The second call through __xstate_request_perm() will be done with only user
xfeatures in @permitted and so the kernel will compute the wrong ksize.

> Your patch to fix the __xstate_request_perm() does seem to be correct in a
> sense that it will preserve the kernel fpu components in the fpu permissions.
> 
> However note that kernel fpu permissions come from
> 'fpu_kernel_cfg.default_features' which don't include the dynamic kernel
> xfeatures (added a few patches before this one).

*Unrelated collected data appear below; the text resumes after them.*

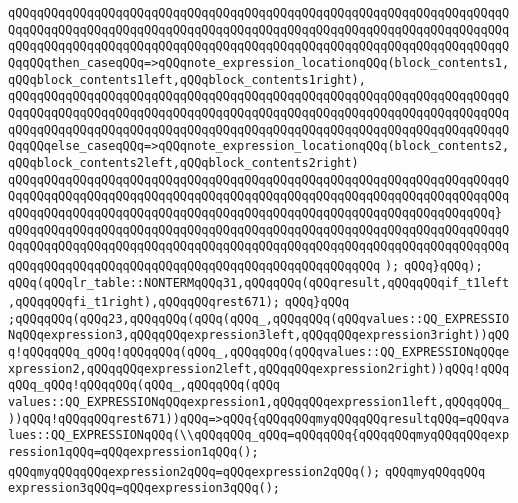 \verb|qQQqqQQqqQQqqQQqqQQqqQQqqQQqqQQqqQQqqQQqqQQqqQQqqQQqqQQqqQQqqQQqqQQqqQQqqQQqqQQqqQQqqQQqqQQqqQQqqQQqqQQqqQQqqQQqqQQqqQQqqQQqqQQqqQQqqQQqqQQqqQQqqQQqqQQqqQQqqQQqqQQqqQQqqQQqqQQqqQQqqQQqqQQqqQQqqQQqqQQqqQQqqQQqqQQqqQQqthen_caseqQQq=>qQQqnote_expression_locationqQQq(block_contents1,qQQqblock_contents1left,qQQqblock_contents1right),|\newline
\verb|qQQqqQQqqQQqqQQqqQQqqQQqqQQqqQQqqQQqqQQqqQQqqQQqqQQqqQQqqQQqqQQqqQQqqQQqqQQqqQQqqQQqqQQqqQQqqQQqqQQqqQQqqQQqqQQqqQQqqQQqqQQqqQQqqQQqqQQqqQQqqQQqqQQqqQQqqQQqqQQqqQQqqQQqqQQqqQQqqQQqqQQqqQQqqQQqqQQqqQQqqQQqqQQqqQQqqQQqelse_caseqQQq=>qQQqnote_expression_locationqQQq(block_contents2,qQQqblock_contents2left,qQQqblock_contents2right)|\newline
\verb|qQQqqQQqqQQqqQQqqQQqqQQqqQQqqQQqqQQqqQQqqQQqqQQqqQQqqQQqqQQqqQQqqQQqqQQqqQQqqQQqqQQqqQQqqQQqqQQqqQQqqQQqqQQqqQQqqQQqqQQqqQQqqQQqqQQqqQQqqQQqqQQqqQQqqQQqqQQqqQQqqQQqqQQqqQQqqQQqqQQqqQQqqQQqqQQqqQQqqQQqqQQqqQQq}|\newline
\verb|qQQqqQQqqQQqqQQqqQQqqQQqqQQqqQQqqQQqqQQqqQQqqQQqqQQqqQQqqQQqqQQqqQQqqQQqqQQqqQQqqQQqqQQqqQQqqQQqqQQqqQQqqQQqqQQqqQQqqQQqqQQqqQQqqQQqqQQqqQQqqQQqqQQqqQQqqQQqqQQqqQQqqQQqqQQqqQQqqQQqqQQqqQQqqQQq|\newline
\verb|);|\newline
\verb|qQQq}qQQq);|\newline
\verb|qQQq(qQQqlr_table::NONTERMqQQq31,qQQqqQQq(qQQqresult,qQQqqQQqif_t1left,qQQqqQQqfi_t1right),qQQqqQQqrest671);|\newline
\verb|qQQq}qQQq|\newline
\verb|;qQQqqQQq(qQQq23,qQQqqQQq(qQQq(qQQq_,qQQqqQQq(qQQqvalues::QQ_EXPRESSIONqQQqexpression3,qQQqqQQqexpression3left,qQQqqQQqexpression3right))qQQq!qQQqqQQq_qQQq!qQQqqQQq(qQQq_,qQQqqQQq(qQQqvalues::QQ_EXPRESSIONqQQqexpression2,qQQqqQQqexpression2left,qQQqqQQqexpression2right))qQQq!qQQqqQQq_qQQq!qQQqqQQq(qQQq_,qQQqqQQq(qQQq|\newline
\verb|values::QQ_EXPRESSIONqQQqexpression1,qQQqqQQqexpression1left,qQQqqQQq_))qQQq!qQQqqQQqrest671))qQQq=>qQQq{qQQqqQQqmyqQQqqQQqresultqQQq=qQQqvalues::QQ_EXPRESSIONqQQq(\\qQQqqQQq_qQQq=qQQqqQQq{qQQqqQQqmyqQQqqQQqexpression1qQQq=qQQqexpression1qQQq();|\newline
\verb|qQQqmyqQQqqQQqexpression2qQQq=qQQqexpression2qQQq();|\newline
\verb|qQQqmyqQQqqQQq|\newline
\verb|expression3qQQq=qQQqexpression3qQQq();|\newline
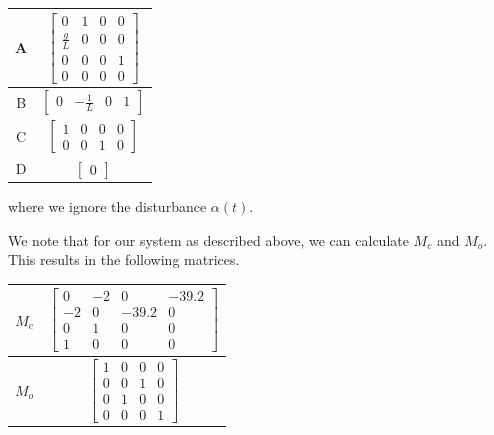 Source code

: \documentclass[10pt]{article}
\begin{document}
\begin{center}
    \begin{tabular}{| c | c |}
        \hline
        A & $\begin{bmatrix}
                0 & 1 & 0 & 0 \\
                \frac{g}{L} & 0 & 0 & 0 \\
                0 & 0 & 0 & 1 \\
                0 & 0 & 0 & 0
             \end{bmatrix}$ \\
        \hline
        B & $\begin{bmatrix}
                0 & -\frac{1}{L} & 0 & 1
             \end{bmatrix}$ \\
        \hline
        C & $\begin{bmatrix}
                1 & 0 & 0 & 0 \\
                0 & 0 & 1 & 0
             \end{bmatrix}$ \\
        \hline
        D & $\begin{bmatrix}
                0
             \end{bmatrix}$ \\
        \hline
    \end{tabular}
\end{center}

where we ignore the disturbance $\alpha(t)$.

We note that for our system as described above, we can calculate $M_c$ and $M_o$. This results in the following matrices.

\begin{center}
    \begin{tabular}{| c | c |}
        \hline
        $M_c$ & $\begin{bmatrix}
                0 & -2 & 0 & -39.2 \\
                -2 & 0 & -39.2 & 0 \\
                0 & 1 & 0 & 0 \\
                1 & 0 & 0 & 0
             \end{bmatrix}$ \\
        \hline
        $M_o$ & $\begin{bmatrix}
                1 & 0 & 0 & 0 \\
                0 & 0 & 1 & 0 \\
                0 & 1 & 0 & 0 \\
                0 & 0 & 0 & 1
             \end{bmatrix}$ \\
        \hline
    \end{tabular}
\end{center}
\end{document}

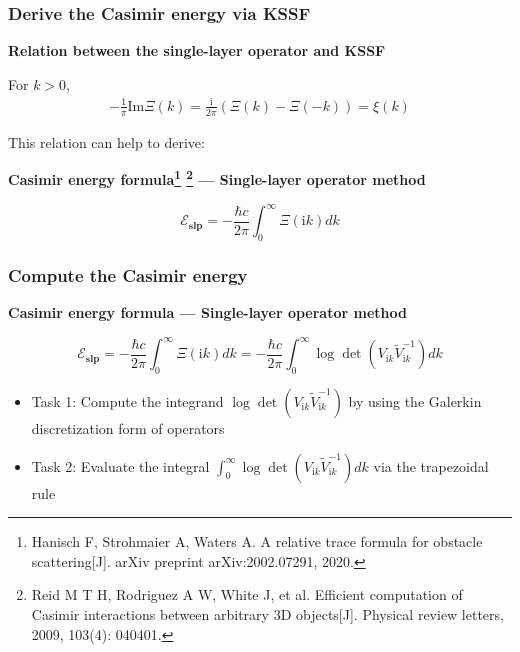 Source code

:\documentclass[dvipsnames,10pt]{beamer}
\begin{document}
\begin{frame}
    \frametitle{Derive the Casimir energy via KSSF}
      \begin{tcolorbox}
    \textbf{Relation between the single-layer operator and KSSF}
    
        For $k>0$,
        \begin{align*}
        -\frac{1}{\pi}\text{Im}\Xi(k) = \frac{\mathrm{i}}{2\pi}(\Xi(k) - \Xi(-k)) = \xi(k)
    \end{align*}
    \end{tcolorbox}
    This relation can help to derive:
    \begin{tcolorbox}
    \textbf{Casimir energy formula\footnote{Hanisch F, Strohmaier A, Waters A. A relative trace formula for obstacle scattering[J]. arXiv preprint arXiv:2002.07291, 2020.} \footnote{Reid M T H, Rodriguez A W, White J, et al. Efficient computation of Casimir interactions between arbitrary 3D objects[J]. Physical review letters, 2009, 103(4): 040401.} ---
    Single-layer operator method}
   
    
    $$\mathcal{E}_{\textbf{slp}} =  -\frac{\hbar c}{2\pi}\int_{0}^{\infty}\Xi(\mathrm{i}k)dk$$
\end{tcolorbox}
\end{frame}
\begin{frame}
    \frametitle{Compute the Casimir energy}
    \begin{tcolorbox}
\textbf{Casimir energy formula ---
    Single-layer operator method}
    
    $$\mathcal{E}_{\textbf{slp}} =  -\frac{\hbar c}{2\pi}\int_{0}^{\infty}\Xi(\mathrm{i}k)dk = -\frac{\hbar c}{2\pi}\int_{0}^{\infty}\log\det\left(V_{\mathrm{i}k}\tilde{V}_{\mathrm{i}k}^{-1}\right)dk$$
\end{tcolorbox}

\begin{itemize}
    \item Task 1: Compute the integrand $\log\det\left(V_{\mathrm{i}k}\tilde{V}_{\mathrm{i}k}^{-1}\right)$ by using the Galerkin discretization form of operators
    \vspace{0.3cm}
    \item Task 2: Evaluate the integral $\int_{0}^{\infty}\log\det\left(V_{\mathrm{i}k}\tilde{V}_{\mathrm{i}k}^{-1}\right)dk$ via the trapezoidal rule
\end{itemize}


\end{frame}
\end{document}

CET_KERNEL isn't dynamic!  It's guest-only.  There are no runtime decisions as to
whether or not CET_KERNEL is allowed.  All guest FPU get CET_KERNEL, no kernel FPUs
get CET_KERNEL.

That matters because I am also proposing that we add a dedicated, defined-at-boot
fpu_guest_cfg instead of bolting on a "dynamic", which is what I meant by this:

 : Or even better if it doesn't cause weirdness elsewhere, a dedicated
 : fpu_guest_cfg.  For me at least, a fpu_guest_cfg would make it easier to
 : understand what all is going on.

That way, initialization of permissions is simply

	fpu->guest_perm = fpu_guest_cfg.default_features;

and there's no need to differentiate between guest and kernel FPUs when reallocating
for dynamic user xfeatures because guest_perm.__state_perm already holds the correct
data.

> Therefore an attempt to resize the xstate to include a kernel dynamic feature by
> __xfd_enable_feature will fail.
> 
> If kvm on the other hand includes all the kernel dynamic features in the
> initial allocation of FPU state (not optimal but possible),

This is what I am suggesting.

 : There are definitely scenarios where CET will not be exposed to KVM guests, but
 : I don't see any reason to make the guest FPU space dynamically sized for CET.
 : It's what, 40 bytes?

> then later call to __xstate_request_perm for a userspace dynamic feature
> (which can still happen) will mess the the xstate, because again the
> permission code assumes that only default kernel features were granted the
> permissions.
> 
> 
> This has to be solved this way or another.
> 
> > 
> > The only benefit I can think of for a VM-scoped ioctl() is that it would allow a
> > single process to host multiple VMs with different dynamic xfeature requirements.
> > But such a setup is mostly theoretical.  Maybe it'll affect the SEV migration
> > helper at some point?  But even that isn't guaranteed.
> > 
> > So while I agree that ARCH_GET_XCOMP_GUEST_PERM isn't ideal, practically speaking
> > it's sufficient for all current use cases.  Unless a concrete use case comes along,
> > deprecating ARCH_GET_XCOMP_GUEST_PERM in favor of a KVM ioctl() would be churn for
> > both the kernel and userspace without any meaningful benefit, or really even any
> > true change in behavior.
> 
> 
> ARCH_GET_XCOMP_GUEST_PERM/ARCH_SET_XCOMP_GUEST_PERM is not a good API from
> usability POV, because it is redundant.
> 
> KVM already has API called KVM_SET_CPUID2, by which the qemu/userspace
> instructs the KVM, how much space to allocate, to support a VM with *this*
> CPUID.
> 
> For example if qemu asks for nested SVM/VMX, then kvm will allocate on demand
> state for it (also at least 8K/vCPU btw).  The same should apply for AMX -
> Qemu sets AMX xsave bit in CPUID - that permits KVM to allocate the extra
> state when needed.
> 
> I don't see why we need an extra and non KVM API for that.

I don't necessarily disagree, but what's done is done.  We missed our chance to
propose a different mechanism, and at this point undoing all of that without good
cause is unlikely to benefit anyone.  If a use comes along that needs something
"better" than the prctl() API, then I agree it'd be worth revisiting.